Give me a chance here.
I recently listened to an episode of the Hacking Your Leadership podcast which focused on professional feedback, and specifically peer-to-peer feedback with teams from various generations.
One of the hosts, Chris, said something that resonated with me:
“If the intent of the person delivering feedback is to truly change behavior, to get the other person to say ‘Oh, you know what, this is a much better way of doing things, I totally understand,’ then the person who is delivering feedback needs to meet the person who is receiving feedback where they are, and deliver feedback in a way that is most likely to illicit the change they’re looking for.”
Chris tapped into the most underrated aspect of giving feedback: it doesn’t work if the other person doesn’t perceive that you’re acting in good faith and trying to meet them halfway.

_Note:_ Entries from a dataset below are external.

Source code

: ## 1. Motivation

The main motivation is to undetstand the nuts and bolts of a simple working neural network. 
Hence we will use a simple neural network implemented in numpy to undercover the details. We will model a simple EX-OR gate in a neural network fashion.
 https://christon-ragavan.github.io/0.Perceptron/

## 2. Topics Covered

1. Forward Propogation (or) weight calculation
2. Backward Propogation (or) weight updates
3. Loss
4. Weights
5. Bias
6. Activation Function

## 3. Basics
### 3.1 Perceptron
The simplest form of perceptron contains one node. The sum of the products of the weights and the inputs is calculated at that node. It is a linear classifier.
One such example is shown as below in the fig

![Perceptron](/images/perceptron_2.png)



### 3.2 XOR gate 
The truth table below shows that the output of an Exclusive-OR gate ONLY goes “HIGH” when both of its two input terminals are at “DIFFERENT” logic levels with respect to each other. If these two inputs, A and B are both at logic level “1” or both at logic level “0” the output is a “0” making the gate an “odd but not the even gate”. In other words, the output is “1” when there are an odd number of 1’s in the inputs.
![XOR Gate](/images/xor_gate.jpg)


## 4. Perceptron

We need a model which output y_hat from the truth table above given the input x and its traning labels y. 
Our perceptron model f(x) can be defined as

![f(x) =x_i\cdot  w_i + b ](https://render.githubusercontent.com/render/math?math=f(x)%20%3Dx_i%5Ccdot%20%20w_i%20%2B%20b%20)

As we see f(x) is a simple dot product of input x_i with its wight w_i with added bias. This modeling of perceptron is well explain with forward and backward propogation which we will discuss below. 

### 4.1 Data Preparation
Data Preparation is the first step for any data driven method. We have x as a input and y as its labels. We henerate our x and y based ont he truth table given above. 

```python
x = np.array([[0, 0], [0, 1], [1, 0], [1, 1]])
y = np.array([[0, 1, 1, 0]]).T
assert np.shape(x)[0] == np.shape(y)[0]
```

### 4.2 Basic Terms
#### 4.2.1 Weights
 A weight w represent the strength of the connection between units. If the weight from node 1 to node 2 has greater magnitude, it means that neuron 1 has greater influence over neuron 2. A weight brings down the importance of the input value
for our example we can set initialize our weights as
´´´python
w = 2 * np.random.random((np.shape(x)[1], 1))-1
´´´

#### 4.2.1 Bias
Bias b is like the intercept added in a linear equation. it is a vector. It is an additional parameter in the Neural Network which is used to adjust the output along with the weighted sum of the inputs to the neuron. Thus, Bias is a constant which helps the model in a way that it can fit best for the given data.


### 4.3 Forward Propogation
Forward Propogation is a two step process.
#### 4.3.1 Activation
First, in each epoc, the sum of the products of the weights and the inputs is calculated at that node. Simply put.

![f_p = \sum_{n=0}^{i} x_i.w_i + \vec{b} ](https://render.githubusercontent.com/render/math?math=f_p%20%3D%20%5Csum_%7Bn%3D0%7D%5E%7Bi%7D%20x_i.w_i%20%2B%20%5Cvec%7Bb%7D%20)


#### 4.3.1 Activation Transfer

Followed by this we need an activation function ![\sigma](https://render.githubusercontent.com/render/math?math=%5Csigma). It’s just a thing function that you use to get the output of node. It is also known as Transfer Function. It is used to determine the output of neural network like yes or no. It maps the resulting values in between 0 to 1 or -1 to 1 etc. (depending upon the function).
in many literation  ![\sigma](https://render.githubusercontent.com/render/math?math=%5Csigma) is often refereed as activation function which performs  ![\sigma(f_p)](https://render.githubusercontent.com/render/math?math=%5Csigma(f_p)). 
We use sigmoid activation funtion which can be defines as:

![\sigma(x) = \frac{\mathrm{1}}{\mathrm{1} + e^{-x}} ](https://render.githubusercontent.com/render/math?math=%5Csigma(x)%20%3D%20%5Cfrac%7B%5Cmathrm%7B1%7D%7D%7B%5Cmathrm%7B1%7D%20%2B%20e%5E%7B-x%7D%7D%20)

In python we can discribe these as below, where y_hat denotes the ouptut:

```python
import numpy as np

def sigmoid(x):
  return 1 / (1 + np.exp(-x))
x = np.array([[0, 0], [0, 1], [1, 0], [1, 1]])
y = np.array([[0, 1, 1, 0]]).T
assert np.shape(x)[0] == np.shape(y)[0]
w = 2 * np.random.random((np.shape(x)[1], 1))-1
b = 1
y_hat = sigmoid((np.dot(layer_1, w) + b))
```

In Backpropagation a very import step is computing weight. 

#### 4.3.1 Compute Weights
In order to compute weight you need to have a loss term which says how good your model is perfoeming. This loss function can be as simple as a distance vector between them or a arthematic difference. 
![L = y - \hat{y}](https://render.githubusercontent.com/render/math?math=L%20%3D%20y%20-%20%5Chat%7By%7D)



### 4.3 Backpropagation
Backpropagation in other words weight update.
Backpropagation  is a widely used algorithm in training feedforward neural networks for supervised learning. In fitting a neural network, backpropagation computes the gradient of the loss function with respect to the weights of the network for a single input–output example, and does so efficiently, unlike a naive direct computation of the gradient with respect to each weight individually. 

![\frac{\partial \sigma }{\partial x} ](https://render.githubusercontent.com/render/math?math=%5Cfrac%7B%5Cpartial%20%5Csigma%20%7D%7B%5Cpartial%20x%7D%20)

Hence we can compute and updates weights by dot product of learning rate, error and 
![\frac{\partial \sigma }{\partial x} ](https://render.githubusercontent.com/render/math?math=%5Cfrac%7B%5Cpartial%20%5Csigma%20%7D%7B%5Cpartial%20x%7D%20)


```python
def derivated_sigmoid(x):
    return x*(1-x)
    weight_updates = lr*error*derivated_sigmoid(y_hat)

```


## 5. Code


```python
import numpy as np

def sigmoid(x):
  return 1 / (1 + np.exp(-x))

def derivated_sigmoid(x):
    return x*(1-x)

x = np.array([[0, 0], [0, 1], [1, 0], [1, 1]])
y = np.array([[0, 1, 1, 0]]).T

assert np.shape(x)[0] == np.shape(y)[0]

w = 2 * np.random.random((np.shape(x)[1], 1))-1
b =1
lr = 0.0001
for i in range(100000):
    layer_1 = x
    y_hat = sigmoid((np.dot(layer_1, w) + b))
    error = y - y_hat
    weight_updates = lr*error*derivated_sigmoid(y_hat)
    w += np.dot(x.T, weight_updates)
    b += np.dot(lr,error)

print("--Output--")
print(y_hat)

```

Why do people hate performance evaluations? Because it’s incredibly difficult not to interpret critique as an attack. If you’re going to give unsolicited but well-intentioned feedback, you have to be sure that the other person is confident that you’re on their side and acting in good faith. You have to show that you’re sincerely interested in helping them.
That’s where leadership comes in. We as leaders have to build organizations that can be fertile environments for constructive feedback and where our employees can accept constructive feedback from us. When we, as leaders, allow ourselves to be lax about a culture where people a) know how to give feedback constructively and b) know how to receive feedback constructively, we perpetuate environments where employees are afraid to speak up. We’ve all been in work environments where everybody’s too afraid to tell the emperor they’re not wearing any clothes, preferring the safety of self-preservation. These organizations have leaders that mistake uneasy peace for harmony and silence for agreement.
So how do we know that we’re building the right kind of culture? Those of us that are starting in a difficult place don’t always have magical leadership compasses to reference, and there aren’t objective litmus tests for positive morale and effective relationships.
Treat every employee with the respect, deference, and open-mindedness that you would treat your spouse. And then encourage them to do the same with each other.
Healthy marriages are a gold standard for every other healthy relationship. My relationship with my wife is the best example of active compromise, collaboration, division of labor, and mutual goals. When I approach her with constructive feedback, I work excessively to ensure that it’s clear I’m coming from a place of good faith and am interested in our shared success as a partnership.
My workplace is an environment where the team (including me) takes the same care with our interpersonal relationships that we would take with our spouses. Some of the things we’ve worked on are:
- Shared goals, values, and norms that we can agree to as a group.
- Encouraging clear commitments to deliverables and action items, making it easier to follow up and drive accountability.
- I discourage personally mediating peer-to-peer conflict. There aren’t any referees at home, so I avoid playing one at work. Compromise and mutual benefit are important parts of any negotiation and disagreement.
- I challenge myself to effectively connect my feedback to the larger goals of the employee or the organization, and I only give feedback that is critical. I completely avoid nitpicking.
- The team check’s in as a group every 3-4 months to discuss our collective growth, the group morale, and ways we can continue to improve.
So we’re a completely functional, totally perfect unit now right? No. Far from it. But, like my relationship with my wife, we’re actively working on improving our partnership together, every day. It’s taken me over two years to get our organization’s culture pointed in the right direction and I expect it to be another two years before we’re anything close to a gold standard.
Try it for yourself. The next time you’re going to give constructive feedback to one of your employees, stop and ask yourself how you might try to give the same feedback to your spouse or romantic partner. Are you being patronizing? Passive aggressive? Unclear? Your employees have to accept your bad feedback, your spouse doesn’t. Do you stop to ask if your feedback was valuable? Does your employee believe you mean it when you ask them?
Try adopting this mindset for a couple of weeks and I guarantee you’ll start thinking differently about how your team functions together.